--- WORK ORDER ---
With the pictures left aside, write out the entries that follow exactly.

RECORDS SHOWN section start

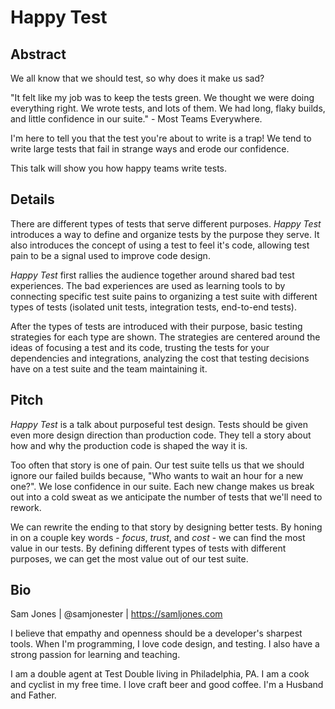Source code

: # Happy Test

## Abstract

We all know that we should test, so why does it make us sad?

"It felt like my job was to keep the tests green. We thought we were doing everything right. We wrote tests, and lots of them. We had long, flaky builds, and little confidence in our suite." - Most Teams Everywhere.

I'm here to tell you that the test you're about to write is a trap! We tend to write large tests that fail in strange ways and erode our confidence.

This talk will show you how happy teams write tests.

## Details
There are different types of tests that serve different purposes. _Happy Test_ introduces a way to define and organize tests by the purpose they serve. It also introduces the concept of using a test to feel it's code, allowing test pain to be a signal used to improve code design.

_Happy Test_ first rallies the audience together around shared bad test experiences. The bad experiences are used as learning tools to by connecting specific test suite pains to organizing a test suite with different types of tests (isolated unit tests, integration tests, end-to-end tests).

After the types of tests are introduced with their purpose, basic testing strategies for each type are shown. The strategies are centered around the ideas of focusing a test and its code, trusting the tests for your dependencies and integrations, analyzing the cost that testing decisions have on a test suite and the team maintaining it.

## Pitch
_Happy Test_ is a talk about purposeful test design. Tests should be given even more design direction than production code. They tell a story about how and why the production code is shaped the way it is.

Too often that story is one of pain. Our test suite tells us that we should ignore our failed builds because, "Who wants to wait an hour for a new one?". We lose confidence in our suite. Each new change makes us break out into a cold sweat as we anticipate the number of tests that we'll need to rework.

We can rewrite the ending to that story by designing better tests. By honing in on a couple key words - *focus*, *trust*, and *cost* - we can find the most value in our tests. By defining different types of tests with different purposes, we can get the most value out of our test suite.

## Bio
Sam Jones | @samjonester | https://samljones.com

I believe that empathy and openness should be a developer's sharpest tools. When I'm programming, I love code design, and testing. I also have a strong passion for learning and teaching.

I am a double agent at Test Double living in Philadelphia, PA. I am a cook and cyclist in my free time. I love craft beer and good coffee. I'm a Husband and Father.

RECORDS SHOWN section end

--- ANSWER SECTION ---
Source code

: # Happy Test

## Abstract

We all know that we should test, so why does it make us sad?

"It felt like my job was to keep the tests green. We thought we were doing everything right. We wrote tests, and lots of them. We had long, flaky builds, and little confidence in our suite." - Most Teams Everywhere.

I'm here to tell you that the test you're about to write is a trap! We tend to write large tests that fail in strange ways and erode our confidence.

This talk will show you how happy teams write tests.

## Details
There are different types of tests that serve different purposes. _Happy Test_ introduces a way to define and organize tests by the purpose they serve. It also introduces the concept of using a test to feel it's code, allowing test pain to be a signal used to improve code design.

_Happy Test_ first rallies the audience together around shared bad test experiences. The bad experiences are used as learning tools to by connecting specific test suite pains to organizing a test suite with different types of tests (isolated unit tests, integration tests, end-to-end tests).

After the types of tests are introduced with their purpose, basic testing strategies for each type are shown. The strategies are centered around the ideas of focusing a test and its code, trusting the tests for your dependencies and integrations, analyzing the cost that testing decisions have on a test suite and the team maintaining it.

## Pitch
_Happy Test_ is a talk about purposeful test design. Tests should be given even more design direction than production code. They tell a story about how and why the production code is shaped the way it is.

Too often that story is one of pain. Our test suite tells us that we should ignore our failed builds because, "Who wants to wait an hour for a new one?". We lose confidence in our suite. Each new change makes us break out into a cold sweat as we anticipate the number of tests that we'll need to rework.

We can rewrite the ending to that story by designing better tests. By honing in on a couple key words - *focus*, *trust*, and *cost* - we can find the most value in our tests. By defining different types of tests with different purposes, we can get the most value out of our test suite.

## Bio
Sam Jones | @samjonester | https://samljones.com

I believe that empathy and openness should be a developer's sharpest tools. When I'm programming, I love code design, and testing. I also have a strong passion for learning and teaching.

I am a double agent at Test Double living in Philadelphia, PA. I am a cook and cyclist in my free time. I love craft beer and good coffee. I'm a Husband and Father.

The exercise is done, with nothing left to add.